How to share a large CustomObject to workers in Python multiprocessing on Windows (spawn)?
07:09 30 Nov 2025

I'm trying to run calculations using multiple cores in Python on multiple platforms (Linux, macOS, Windows). I need to pass a large CustomClass Object and a dict (both readonly) to all workers. So far I tried to use multiprocessing with Pool. On platforms using fork (Linux, macOS) this results in faster computation. On Windows (spawn) multiprocessing is much slower and memory inefficient. On Windows processes will be spawned sequentially, taking much longer than the actual computation.

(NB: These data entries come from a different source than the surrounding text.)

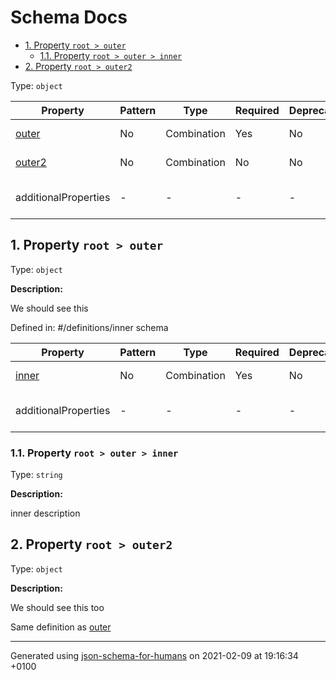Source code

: # Schema Docs

- [1. Property `root > outer`](#outer)
  - [1.1. Property `root > outer > inner`](#outer_inner)
- [2. Property `root > outer2`](#outer2)

Type: `object`

| Property | Pattern | Type | Required | Deprecated | Additional | Description |
| -------- | ------- | ---- | -------- | ---------- | ---------- | ----------- |
| [outer](#outer)|No|Combination|Yes|No| No|We should see this|
| [outer2](#outer2)|No|Combination|No|No| No|We should see this too|
  | additionalProperties | - | - | - | - |  [![made-with-Markdown](https://img.shields.io/badge/Not%20allowed-red)](# "Additional Properties not allowed.") | - |        

## <a name="outer"></a>1. Property `root > outer`

Type: `object`

**Description:** <p>We should see this</p>

Defined in: #/definitions/inner schema

| Property | Pattern | Type | Required | Deprecated | Additional | Description |
| -------- | ------- | ---- | -------- | ---------- | ---------- | ----------- |
| [inner](#outer_inner)|No|Combination|Yes|No| No|inner description|
  | additionalProperties | - | - | - | - |  [![made-with-Markdown](https://img.shields.io/badge/Not%20allowed-red)](# "Additional Properties not allowed.") | - |        

### <a name="outer_inner"></a>1.1. Property `root > outer > inner`

Type: `string`

**Description:** <p>inner description</p>

## <a name="outer2"></a>2. Property `root > outer2`

Type: `object`

**Description:** <p>We should see this too</p>

Same definition as [outer](#outer)

----------------------------------------------------------------------------------------------------------------------------
Generated using [json-schema-for-humans](https://github.com/coveooss/json-schema-for-humans) on 2021-02-09 at 19:16:34 +0100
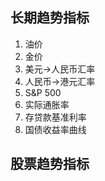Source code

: ## 长期趋势指标

1. 油价
2. 金价
3. 美元->人民币汇率
4. 人民币->港元汇率
5. S&P 500
6. 实际通胀率
7. 存贷款基准利率
8. 国债收益率曲线

## 股票趋势指标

import multiprocessing as mp
import numpy as np
import tqdm

class CustomClass:
  def __init(self, data):
    ## assigns multiple huge vectors and objects


class ParallelComputation:
  ...
  def compute(n_jobs=-1):
    custom_obj = CustomCLass(data) # ~1GB of memory
    cfg = dict(some_config=True)
    inputs = [(1, np.random.rand(1, 300)), (1, np.random.rand(1, 300)), ...] # array of tuples
    worker = worker_task

    with mp.Pool(processes=n_jobs, initializer=_set_globals, initargs=(custom_obj, cfg)) as pool:
      for result in tqdm(pool.imap(worker, inputs, chunksize=8), total=n_rows):
          i, row = result
          out[i, :] = row
    ...

  
  def worker_task(args):
    lib = _G_LIB
    cfg = _G_CFG
    # some computation


def _set_globals(custom_obj, cfg):
  global _G_LIB, _G_CFG
  _G_LIB = custom_obj
  _G_CFG = cfg

When running my computation I also have to guard it on Windows:

if __name__ == "__main__":
  parallel = ParallelComputation(...)
  parallel.compute()

I also tried joblib, which spawns worker processes in parallel, but will also consume a lot of memory. I do not change the custom_obj or cfg, so SharedMemory or a ProcessManager seem not suitable. How can I use multiprocessing with a large CustomClass Object efficiently on Windows?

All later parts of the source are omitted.